### TASK TO COMPLETE
Restate, exactly as written, the entries below from the line that holds "### Default Runlevel" through the line that holds "- 2007-02-27 US [Techdirt: Patent". Pictures are not part of the copy.

Records from a data source:

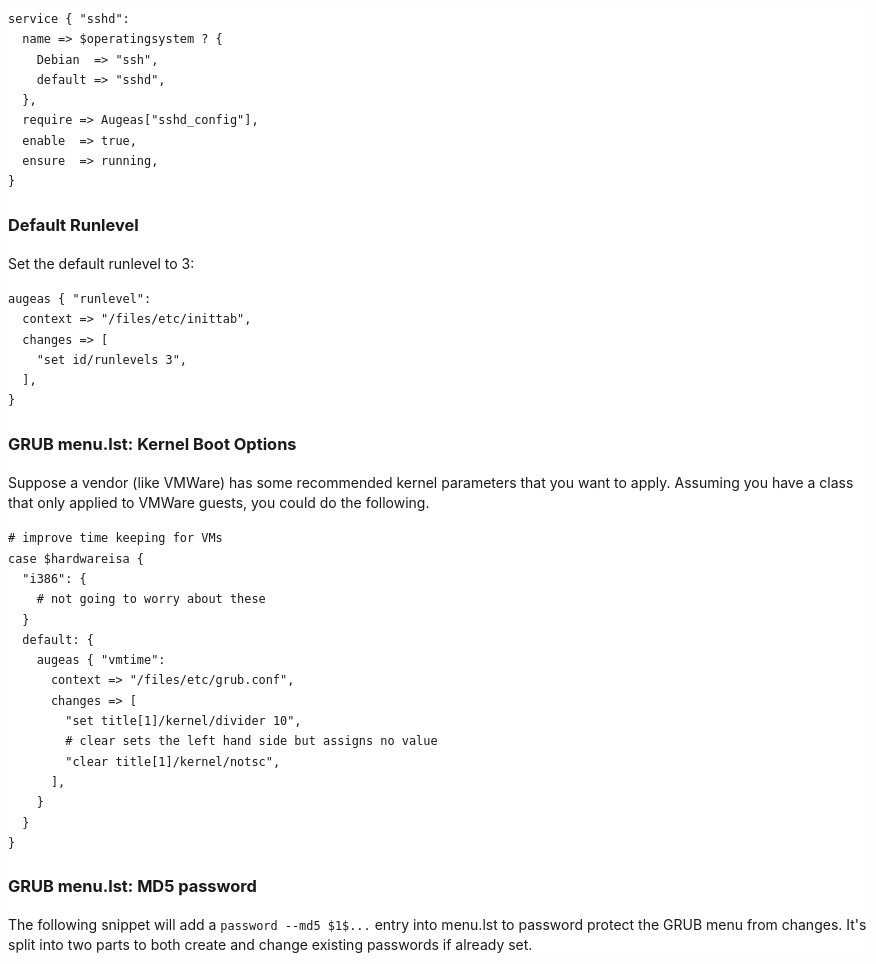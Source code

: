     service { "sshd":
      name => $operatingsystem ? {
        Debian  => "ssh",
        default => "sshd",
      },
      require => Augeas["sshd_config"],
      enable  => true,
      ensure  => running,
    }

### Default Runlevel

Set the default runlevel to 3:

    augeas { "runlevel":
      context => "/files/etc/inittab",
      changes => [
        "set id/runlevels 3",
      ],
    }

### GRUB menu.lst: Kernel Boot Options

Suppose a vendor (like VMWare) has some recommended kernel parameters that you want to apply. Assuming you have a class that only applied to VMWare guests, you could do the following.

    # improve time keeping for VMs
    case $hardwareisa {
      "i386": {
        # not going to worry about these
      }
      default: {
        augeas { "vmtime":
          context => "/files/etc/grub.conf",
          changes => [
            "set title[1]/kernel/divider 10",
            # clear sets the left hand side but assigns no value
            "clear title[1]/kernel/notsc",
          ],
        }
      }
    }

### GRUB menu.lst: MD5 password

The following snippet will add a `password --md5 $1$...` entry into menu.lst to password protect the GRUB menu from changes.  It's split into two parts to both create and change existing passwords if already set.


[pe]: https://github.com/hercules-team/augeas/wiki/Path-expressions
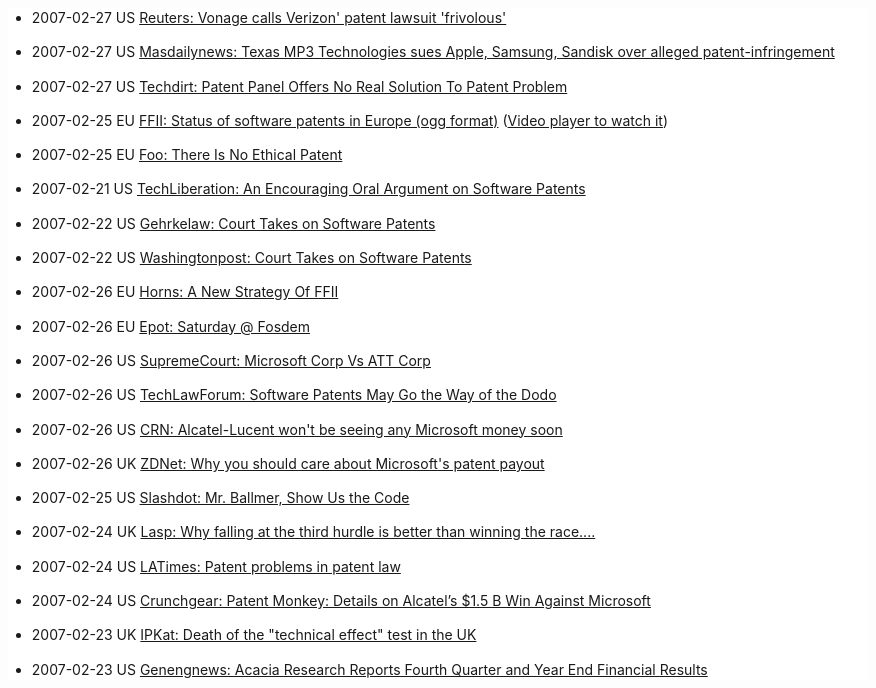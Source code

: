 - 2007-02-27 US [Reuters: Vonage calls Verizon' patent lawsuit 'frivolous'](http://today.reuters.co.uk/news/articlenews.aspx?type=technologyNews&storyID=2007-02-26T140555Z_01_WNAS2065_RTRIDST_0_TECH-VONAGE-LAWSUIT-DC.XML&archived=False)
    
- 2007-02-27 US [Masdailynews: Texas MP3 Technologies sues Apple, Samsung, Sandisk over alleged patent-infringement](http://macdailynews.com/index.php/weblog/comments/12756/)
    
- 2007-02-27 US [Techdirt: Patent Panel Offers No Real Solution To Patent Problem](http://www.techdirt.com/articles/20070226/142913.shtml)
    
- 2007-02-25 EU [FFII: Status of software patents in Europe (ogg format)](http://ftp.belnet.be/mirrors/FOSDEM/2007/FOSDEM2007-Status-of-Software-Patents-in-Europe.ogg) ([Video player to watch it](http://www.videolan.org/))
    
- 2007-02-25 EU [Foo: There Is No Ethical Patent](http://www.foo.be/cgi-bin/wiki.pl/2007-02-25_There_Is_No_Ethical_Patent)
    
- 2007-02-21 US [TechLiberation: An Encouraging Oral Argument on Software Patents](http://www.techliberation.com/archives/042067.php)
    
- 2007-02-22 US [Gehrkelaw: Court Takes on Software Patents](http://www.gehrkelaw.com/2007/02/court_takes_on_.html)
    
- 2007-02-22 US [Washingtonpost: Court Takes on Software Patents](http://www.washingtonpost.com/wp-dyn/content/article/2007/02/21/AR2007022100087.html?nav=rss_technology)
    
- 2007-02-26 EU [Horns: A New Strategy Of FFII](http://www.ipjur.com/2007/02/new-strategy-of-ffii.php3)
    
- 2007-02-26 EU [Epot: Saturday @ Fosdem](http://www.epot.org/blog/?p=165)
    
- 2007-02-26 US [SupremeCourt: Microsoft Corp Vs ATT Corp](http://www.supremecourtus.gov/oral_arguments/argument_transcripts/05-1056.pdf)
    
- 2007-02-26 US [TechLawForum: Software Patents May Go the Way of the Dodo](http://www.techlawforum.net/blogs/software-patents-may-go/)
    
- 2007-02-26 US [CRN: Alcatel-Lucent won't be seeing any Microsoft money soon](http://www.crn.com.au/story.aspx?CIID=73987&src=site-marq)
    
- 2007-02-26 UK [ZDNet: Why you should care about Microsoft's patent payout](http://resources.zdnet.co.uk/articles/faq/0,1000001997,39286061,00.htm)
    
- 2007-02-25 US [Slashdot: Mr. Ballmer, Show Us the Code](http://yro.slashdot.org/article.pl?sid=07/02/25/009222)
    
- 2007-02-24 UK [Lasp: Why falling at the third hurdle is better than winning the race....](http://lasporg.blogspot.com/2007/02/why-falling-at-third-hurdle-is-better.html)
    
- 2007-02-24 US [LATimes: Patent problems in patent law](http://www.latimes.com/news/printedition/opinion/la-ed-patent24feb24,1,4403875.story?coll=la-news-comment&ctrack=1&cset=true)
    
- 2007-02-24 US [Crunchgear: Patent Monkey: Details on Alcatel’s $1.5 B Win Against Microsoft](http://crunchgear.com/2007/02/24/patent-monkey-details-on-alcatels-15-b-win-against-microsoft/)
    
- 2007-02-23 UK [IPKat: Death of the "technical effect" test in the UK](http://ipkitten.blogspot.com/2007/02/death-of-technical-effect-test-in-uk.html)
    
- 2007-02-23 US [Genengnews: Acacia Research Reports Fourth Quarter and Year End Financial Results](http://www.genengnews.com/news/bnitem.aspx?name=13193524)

### ANSWER TO THE EXERCISE
### Default Runlevel

Set the default runlevel to 3:

    augeas { "runlevel":
      context => "/files/etc/inittab",
      changes => [
        "set id/runlevels 3",
      ],
    }

### GRUB menu.lst: Kernel Boot Options

Suppose a vendor (like VMWare) has some recommended kernel parameters that you want to apply. Assuming you have a class that only applied to VMWare guests, you could do the following.

    # improve time keeping for VMs
    case $hardwareisa {
      "i386": {
        # not going to worry about these
      }
      default: {
        augeas { "vmtime":
          context => "/files/etc/grub.conf",
          changes => [
            "set title[1]/kernel/divider 10",
            # clear sets the left hand side but assigns no value
            "clear title[1]/kernel/notsc",
          ],
        }
      }
    }

### GRUB menu.lst: MD5 password

The following snippet will add a `password --md5 $1$...` entry into menu.lst to password protect the GRUB menu from changes.  It's split into two parts to both create and change existing passwords if already set.


[pe]: https://github.com/hercules-team/augeas/wiki/Path-expressions
Source code

: - 2007-02-27 US [Reuters: Vonage calls Verizon' patent lawsuit 'frivolous'](http://today.reuters.co.uk/news/articlenews.aspx?type=technologyNews&storyID=2007-02-26T140555Z_01_WNAS2065_RTRIDST_0_TECH-VONAGE-LAWSUIT-DC.XML&archived=False)
    
- 2007-02-27 US [Masdailynews: Texas MP3 Technologies sues Apple, Samsung, Sandisk over alleged patent-infringement](http://macdailynews.com/index.php/weblog/comments/12756/)
    
- 2007-02-27 US [Techdirt: Patent Panel Offers No Real Solution To Patent Problem](http://www.techdirt.com/articles/20070226/142913.shtml)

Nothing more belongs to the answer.